Directions for this task >>
Tally the lines containing "principal" in this data. Respond with the tally alone.

Stored records >>
———
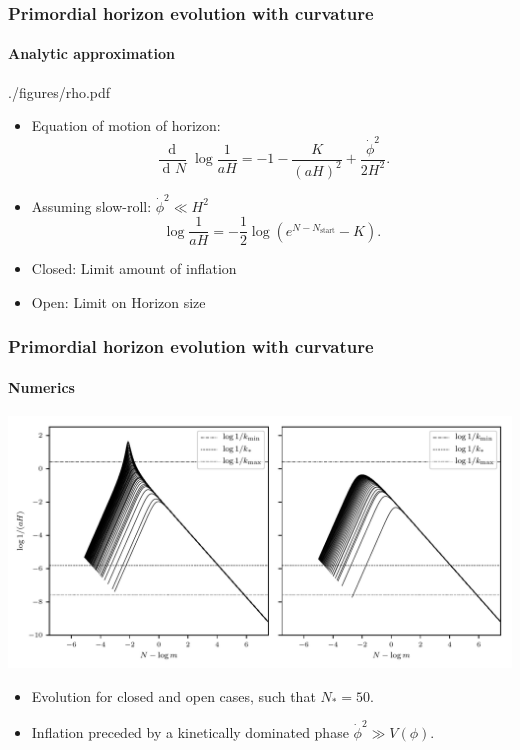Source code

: \documentclass[%
]{beamer}
\renewcommand{\d}[2][]{\operatorname{d}^{#1}\!{#2}}
\begin{document}
\begin{frame}
    \frametitle{Primordial horizon evolution with curvature}
    \framesubtitle{Analytic approximation}
    \begin{figright}[0.45]{./figures/rho.pdf}
        \begin{itemize}
            \item Equation of motion of horizon:
                \begin{equation*}
                    \frac{\d{}}{\d{N}}\log \frac{1}{aH} = -1 - \frac{K}{{(aH)}^2} + \frac{\dot{\phi}^2}{2H^2}.
                \end{equation*}
            \item Assuming slow-roll: $\dot{\phi}^2 \ll H^2$
                \begin{equation*}
                    \log\frac{1}{aH} = -\frac{1}{2}\log{\left( e^{N-N_\mathrm{start}} - K \right)}.
                \end{equation*}
            \item Closed: Limit amount of inflation
            \item Open: Limit on Horizon size
        \end{itemize}
    \end{figright}
\end{frame}

\begin{frame}
    \frametitle{Primordial horizon evolution with curvature}
    \framesubtitle{Numerics}
    \includegraphics[width=\textwidth]{./figures/horizon_kinetic.pdf}
    \begin{itemize}
        \item Evolution for closed and open cases, such that $N_*=50$.
        \item Inflation preceded by a kinetically dominated phase $\dot{\phi}^2\gg V(\phi)$.
    \end{itemize}
\end{frame}
\end{document}
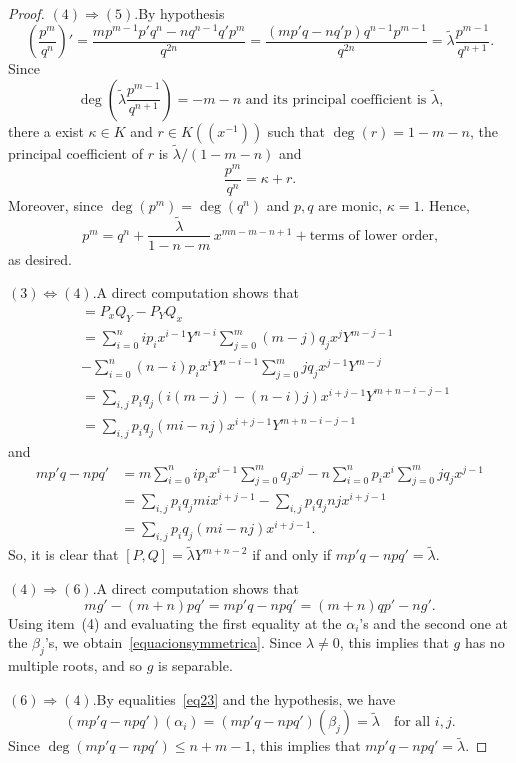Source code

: \documentclass[reqno,a4paper]{amsart}
\theoremstyle{definition}
\theoremstyle{remark}
\newcommand{\wt}{\widetilde}
\begin{document}
\begin{proof}
\smallskip

\noindent $(4)\Rightarrow (5)$.\enspace By hypothesis
$$
\left(\frac{p^m}{q^n}\right)'=\frac{mp^{m-1}p'q^n-nq^{n-1}q'p^m}{q^{2n}}=
\frac{(mp'q-nq'p)q^{n-1}p^{m-1}}{q^{2n}}=\wt{\lambda}\frac{p^{m-1}}{q^{n+1}}.
$$
Since
$$
\deg\left(\wt{\lambda}\frac{p^{m-1}}{q^{n+1}}\right)=-m-n
\text{ and its principal coefficient is $\wt{\lambda}$,}
$$
there a exist $\kappa\in K$ and $r\in K((x^{-1}))$ such that $\deg(r) = 1-m-n$,
the principal coefficient of $r$ is $\wt{\lambda}/(1-m-n)$ and
$$
\frac{p^m}{q^n}=\kappa + r.
$$
Moreover, since $\deg(p^m) = \deg(q^n)$ and $p,q$ are monic, $\kappa = 1$. Hence,
$$
p^m=q^n+\frac{\wt{\lambda}}{1-n-m}\,x^{mn-m-n+1}+\text{terms of lower order,}
$$
as desired.

\smallskip

\noindent $(3)\Leftrightarrow (4)$.\enspace A direct computation shows that
\begin{align*}
[P,Q] & = P_x Q_Y-P_Y Q_x\\
%
& = \sum_{i=0}^n i p_i x^{i-1} Y^{n-i}\sum_{j=0}^m (m-j) q_j x^j Y^{m-j-1}\\
%
& - \sum_{i=0}^n (n-i) p_i x^i Y^{n-i-1}\sum_{j=0}^m j q_j x^{j-1} Y^{m-j}\\
%
& = \sum_{i,j} p_i q_j (i(m-j)-(n-i)j) x^{i+j-1} Y^{m+n-i-j-1}\\
%
&= \sum_{i,j} p_i q_j (mi-nj) x^{i+j-1} Y^{m+n-i-j-1}
\end{align*}
and
\begin{align*}
mp'q-npq' & = m \sum_{i=0}^n i p_i x^{i-1} \sum_{j=0}^m q_j x^j - n
\sum_{i=0}^n p_i x^i \sum_{j=0}^m j q_j x^{j-1}\\
%
& = \sum_{i,j} p_i q_j mi x^{i+j-1} - \sum_{i,j} p_i q_j nj x^{i+j-1}\\
%
&= \sum_{i,j} p_i q_j (mi-nj) x^{i+j-1}.
\end{align*}
So, it is clear that $[P,Q] = \wt{\lambda} Y^{m+n-2}$ if and only if $mp'q-npq'=\wt{\lambda}$.

\smallskip

\noindent $(4)\Rightarrow (6)$.\enspace A direct computation shows that
\begin{equation}
mg'-(m+n)pq'=mp'q-npq'=(m+n)qp'-ng'.\label{eq23}
\end{equation}
%
Using item~(4) and evaluating the first equality at the $\alpha_i$'s and the second
one at the $\beta_j$'s, we obtain~\eqref{equacionsymmetrica}. Since $\lambda\ne 0$,
this implies that $g$ has no multiple roots, and so $g$ is separable.

\smallskip

\noindent $(6)\Rightarrow (4)$.\enspace By equalities~\eqref{eq23} and the hypothesis, we have
$$
(mp'q-npq')(\alpha_i) = (mp'q-npq')(\beta_j) = \wt{\lambda}\quad\text{for all $i,j$.}
$$
Since $\deg(mp'q-npq') \le n+m-1$, this implies that $mp'q-npq' = \wt{\lambda}$.
\end{proof}
\end{document}
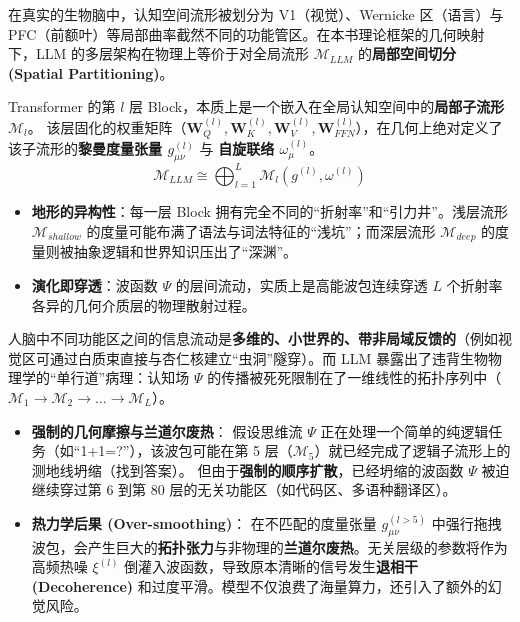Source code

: 
在真实的生物脑中，认知空间流形被划分为 V1（视觉）、Wernicke 区（语言）与 PFC（前额叶）等局部曲率截然不同的功能管区。在本书理论框架的几何映射下，LLM 的多层架构在物理上等价于对全局流形 $\mathcal{M}_{LLM}$ 的\textbf{局部空间切分 (Spatial Partitioning)}。

\begin{definition}
    Transformer 的第 $l$ 层 Block，本质上是一个嵌入在全局认知空间中的\textbf{局部子流形 $\mathcal{M}_l$}。
    该层固化的权重矩阵（$\mathbf{W}_Q^{(l)}, \mathbf{W}_K^{(l)}, \mathbf{W}_V^{(l)}, \mathbf{W}_{FFN}^{(l)}$），在几何上绝对定义了该子流形的\textbf{黎曼度量张量 $g_{\mu\nu}^{(l)}$} 与 \textbf{自旋联络 $\omega_\mu^{(l)}$}。
    $$ \mathcal{M}_{LLM} \cong \bigoplus_{l=1}^L \mathcal{M}_l(g^{(l)}, \omega^{(l)}) $$
\end{definition}

\begin{itemize}
    \item \textbf{\textcolor{structurecolor}{地形的异构性}}：每一层 Block 拥有完全不同的“折射率”和“引力井”。浅层流形 $\mathcal{M}_{shallow}$ 的度量可能布满了语法与词法特征的“浅坑”；而深层流形 $\mathcal{M}_{deep}$ 的度量则被抽象逻辑和世界知识压出了“深渊”。
    \item \textbf{\textcolor{structurecolor}{演化即穿透}}：波函数 $\Psi$ 的层间流动，实质上是高能波包连续穿透 $L$ 个折射率各异的几何介质层的物理散射过程。
\end{itemize}


人脑中不同功能区之间的信息流动是\textbf{多维的、小世界的、带非局域反馈的}（例如视觉区可通过白质束直接与杏仁核建立“虫洞”隧穿）。而 LLM 暴露出了违背生物物理学的“单行道”病理：认知场 $\Psi$ 的传播被死死限制在了一维线性的拓扑序列中（$\mathcal{M}_1 \to \mathcal{M}_2 \to \dots \to \mathcal{M}_L$）。

\begin{itemize}
    \item \textbf{\textcolor{structurecolor}{强制的几何摩擦与兰道尔废热}}：
    假设思维流 $\Psi$ 正在处理一个简单的纯逻辑任务（如“1+1=?”），该波包可能在第 5 层（$\mathcal{M}_5$）就已经完成了逻辑子流形上的测地线坍缩（找到答案）。
    但由于\textbf{强制的顺序扩散}，已经坍缩的波函数 $\Psi$ 被迫继续穿过第 6 到第 80 层的无关功能区（如代码区、多语种翻译区）。
    \item \textbf{\textcolor{structurecolor}{热力学后果 (Over-smoothing)}}：
    在不匹配的度量张量 $g_{\mu\nu}^{(l>5)}$ 中强行拖拽波包，会产生巨大的\textbf{拓扑张力}与非物理的\textbf{兰道尔废热}。无关层级的参数将作为高频热噪 $\xi^{(l)}$ 倒灌入波函数，导致原本清晰的信号发生\textbf{退相干 (Decoherence)} 和过度平滑。模型不仅浪费了海量算力，还引入了额外的幻觉风险。
\end{itemize}

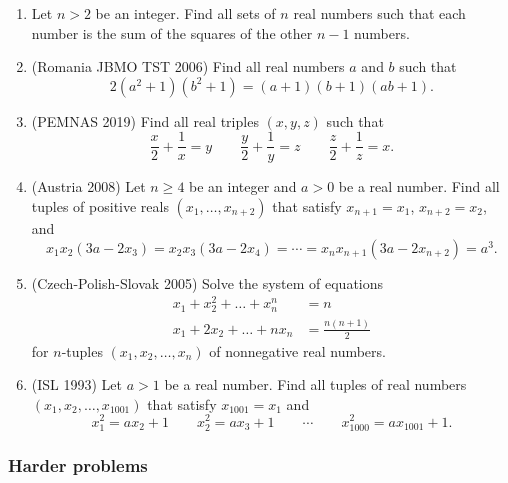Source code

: \documentclass[11pt,paper=letter]{scrartcl}
\begin{document}
\begin{enumerate}

\item Let $n > 2$ be an integer. Find all sets of $n$ real numbers such that each number is the sum of the squares of the other $n - 1$ numbers. \hint{\ref{h:1}}

\item (Romania JBMO TST 2006) Find all real numbers $a$ and $ b$ such that
\[ 2(a^2 + 1)(b^2 + 1) = (a + 1)(b + 1)(ab + 1). \]

\item (PEMNAS 2019) Find all real triples $(x, y, z)$ such that
\[ \frac x 2 + \frac1x = y \qquad \frac y 2 + \frac1y = z \qquad \frac z 2 + \frac1z = x. \]
\hint{\ref{h:1}}

\item (Austria 2008) Let $n \ge 4$ be an integer and $a > 0$ be a real number. Find all tuples of positive reals $(x_1, \ldots, x_{n+2})$ that satisfy $x_{n+1} = x_1$, $x_{n+2} = x_2$, and \[
  x_1x_2(3a - 2x_3) = x_2x_3(3a - 2x_4) = \cdots =
  x_nx_{n+1}(3a - 2x_{n+2}) = a^3.
\]
\hint{\ref{h:2}}

\item (Czech-Polish-Slovak 2005) Solve the system of equations
\begin{align*}
  x_1+x_2^2+\dots+x_n^n&=n \\
  x_1+2x_2+\dots+nx_n&=\frac{n(n+1)}{2}
\end{align*}
for $n$-tuples $(x_1, x_2, \dots, x_n)$ of nonnegative real numbers.
\hint{\ref{h:3}}

\item (ISL 1993) Let $a > 1$ be a real number. Find all tuples of real numbers $(x_1, x_2, \ldots, x_{1001})$ that satisfy $x_{1001} = x_1$ and \[
  x_1^2 = ax_2 + 1 \qquad
  x_2^2 = ax_3 + 1 \qquad
  \cdots \qquad
  x_{1000}^2 = ax_{1001} + 1.
  \]
\hints{\ref{h:1} \ref{h:4}}

\end{enumerate}

\subsubsection*{Harder problems}
\end{document}
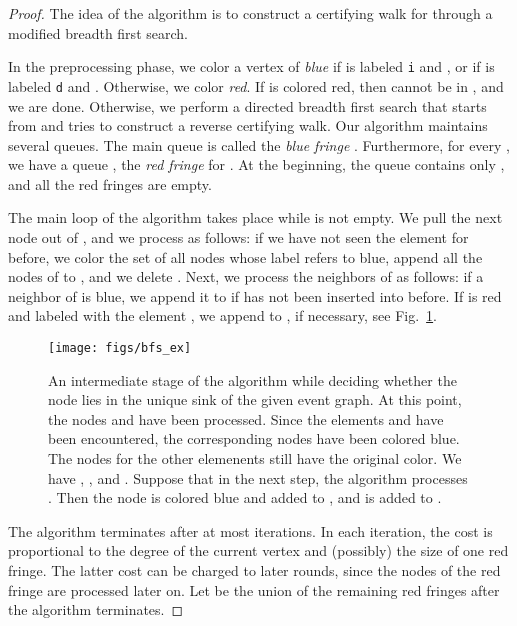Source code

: \documentclass[oribibl,envcountsect,envcountsame]{llncs}
\begin{document}
\begin{proof}
The idea of the algorithm is to construct a certifying walk 
for  through a modified breadth first search. 

In the preprocessing phase, we color a vertex  of  \emph{blue} if  is 
labeled \texttt{i} and , or if  is labeled
\texttt{d} and . Otherwise, we color  \emph{red}. 
If  is colored red, then  cannot be in , and we are done. 
Otherwise, we perform 
a directed breadth first search that starts from  and tries to
construct a reverse certifying walk.
Our algorithm maintains several queues.
The main queue is called the \emph{blue fringe} . Furthermore,
for every , we have a queue , the \emph{red fringe}
for . At the beginning, the queue  contains only , and all
the red fringes are empty.

The main loop of the algorithm takes place while  is not
empty. We pull the next node  out of , and we process
 as follows: if we have not seen the element 
for  before, we color the set  of all nodes 
whose label refers to  blue, append all the nodes of 
 to , and we delete . Next, 
we process the neighbors of  as follows: if a neighbor  of  is blue,
we append it to  if  has not been inserted into  before. If  
is red and labeled with the element , we append  to , 
if necessary, see Fig.~\ref{fig:bfs_ex}. 

\begin{figure}
\begin{center}
\texttt{[image: figs/bfs\_ex]}
\end{center}
\caption{An intermediate stage of the algorithm while deciding whether the 
  node  lies in the unique sink of the given event graph. At 
  this point, the nodes  and  have been processed.
  Since the elements  and  have been encountered, the corresponding
  nodes have been colored blue. The nodes for the other elemenents still
  have the original color. We have , , and 
  .  Suppose that in the next step,
  the algorithm processes . Then the node 
  is colored blue and added to , and  is added to
  .
}
\label{fig:bfs_ex}
\end{figure}


The algorithm terminates after at
most  iterations. In each iteration, the cost is proportional 
to the degree of the current vertex  and (possibly) the size of 
one red fringe. The latter
cost can be charged to later rounds, since the nodes of the red fringe 
are processed later on. Let  be the union of the
remaining red fringes after the algorithm terminates.


\end{proof}
\end{document}
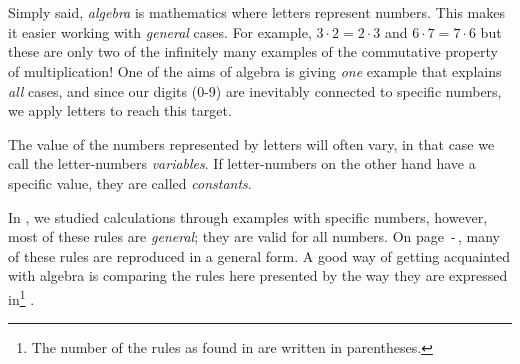 



\section{\algintro}
Simply said, \textit{algebra} is mathematics where letters represent numbers. This makes it easier working with \textsl{general} cases. For example, $ 3\cdot 2=2\cdot3 $ and $ {6\cdot7=7\cdot6} $ but these are only two of the infinitely many examples of the commutative property of multiplication! One of the aims of algebra is giving \textsl{one} example that explains \textsl{all} cases, and since our digits (0-9) are inevitably connected to specific numbers, we apply letters to reach this target. \vsk

The value of the numbers represented by letters will often vary, in that case we call the letter-numbers \textit{variables}. If letter-numbers on the other hand have a specific value, they are called \textit{constants}.

\vsk

In , we studied calculations through examples with specific numbers, however, most of these rules are \textsl{general}; they are valid for all numbers. On page \pageref{regstart}\,-\,\pageref{regslutt}, many of these rules are reproduced in a general form. A good way of getting acquainted with algebra is comparing the rules here presented by the way they are expressed in\footnote{The number of the rules as found in  are written in parentheses.} . \vsk

\regv
\label{regstart}
\reg[\adkom\;(\ref{adkom}) \label{adkomalg}]{\vs
\[ a+ b =b+a \]
}
\eks{ \vsb
\[ 7+ 5=5+7 \]
} \vsk \vsk

\reg[\gangkom\;(\ref{gangkom})]{\vs
	\[ a\cdot b =b\cdot a \]
}
\eks[1]{ \vsb
	\[ 9\cdot 8=8\cdot9 \]
}
\eks[2]{ \vsb
\[  8\cdot a= a\cdot 8  \]
}
\newpage
{}
\vsk 

\reg[\brdef\;(\ref{brdef})]{
\[ a:b=\frac{a}{b} \]
}
\eks[]{ \vs
\[a:2= \frac{a}{2} \]
}
 \vsk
———
Solution for this task >>
2